Tuesday, November 22, 2005

Tainted Love

The other night, while I was in traffic I called in to this local pop radio station...it was 80's night. The guy answered and I'm like "will you play a song for me ppppplease I wanna hear Tainted Love, by Soft Cell! pppplease!" he goes "ohhh you're a beggar"
I, of course laugh he goes on..."you know beggars are a tease" I said, "I know...

I went on to tell him a cop car is up ahead on the side of the road watching the traffic, he tells me to blow kisses at the cop, I said "Maybe I should flash him!" he said, "DO it! then rub against the window! I say "ok, hold on"

I set the phone to the side, just as I slowly pull up beside the cop car, I raise my shirt and flash the cop! The cop does the good ole double take...slightly shocked at what He's just seen. By this time, I'm laughing my ass off!

I pick the phone back up, I tell the DJ what I've just done. He tells me my song is coming up next...We say our goodbyes and hang up.

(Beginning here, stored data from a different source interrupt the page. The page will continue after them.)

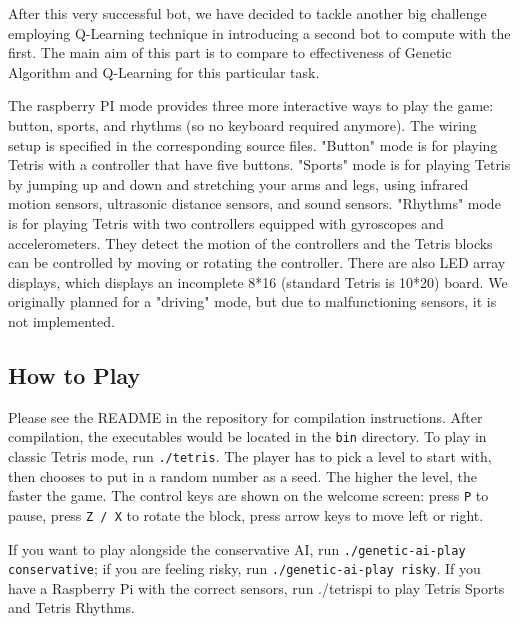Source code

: \documentclass[11pt]{article}
\begin{document}
\begin{flushleft}
After this very successful bot, we have decided to tackle another big challenge employing Q-Learning technique in introducing a second bot to compute with the first. The main aim of this part is to compare to effectiveness of Genetic Algorithm and Q-Learning for this particular task.

\end{flushleft}

\begin{flushleft}
The raspberry PI mode provides three more interactive ways to play the game: button, sports, and rhythms (so no keyboard required anymore). The wiring setup is specified in the corresponding source files. "Button" mode is for playing Tetris with a controller that have five buttons. "Sports" mode is for playing Tetris by jumping up and down and stretching your arms and legs, using infrared motion sensors, ultrasonic distance sensors, and sound sensors. "Rhythms" mode is for playing Tetris with two controllers equipped with gyroscopes and accelerometers. They detect the motion of the controllers and the Tetris blocks can be controlled by moving or rotating the controller. There are also LED array displays, which displays an incomplete 8*16 (standard Tetris is 10*20) board. We originally planned for a "driving" mode, but due to malfunctioning sensors, it is not implemented. 
\end{flushleft}


\subsection{How to Play}

\begin{flushleft}
Please see the README in the repository for compilation instructions. After compilation, the executables would be located in the \texttt{bin} directory. To play in classic Tetris mode, run \texttt{./tetris}. The player has to pick a level to start with, then chooses to put in a random number as a seed. The higher the level, the faster the game. The control keys are shown on the welcome screen: press \texttt{P} to pause, press \texttt{Z / X} to rotate the block, press arrow keys to move left or right.
\end{flushleft}

\begin{flushleft}
If you want to play alongside the conservative AI, run \texttt{./genetic-ai-play conservative}; if you are feeling risky, run \texttt{./genetic-ai-play risky}. If you have a Raspberry Pi with the correct sensors, run ./tetrispi to play Tetris Sports and Tetris Rhythms. 
\end{flushleft}
\end{document}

Just as I put my phone away, I see lights flashing right behind me..." OH SHIT! It's the COP!! I slowly pull my car to the side, the cop walks up to my car and I sweetly say "is there a problem officer?" He says "ma'am, I'm gonna have to ask you to step out of the car..." I get out of my car, he handcuffs me and takes me back to his place. I never did get to hear my requested song...damn...


A special thanks to Mighty Dyckerson for helping me embellish this story to make it entertaining to you, the reader!

Saturday, November 19, 2005

4 Strawberry margarita and a Long Island!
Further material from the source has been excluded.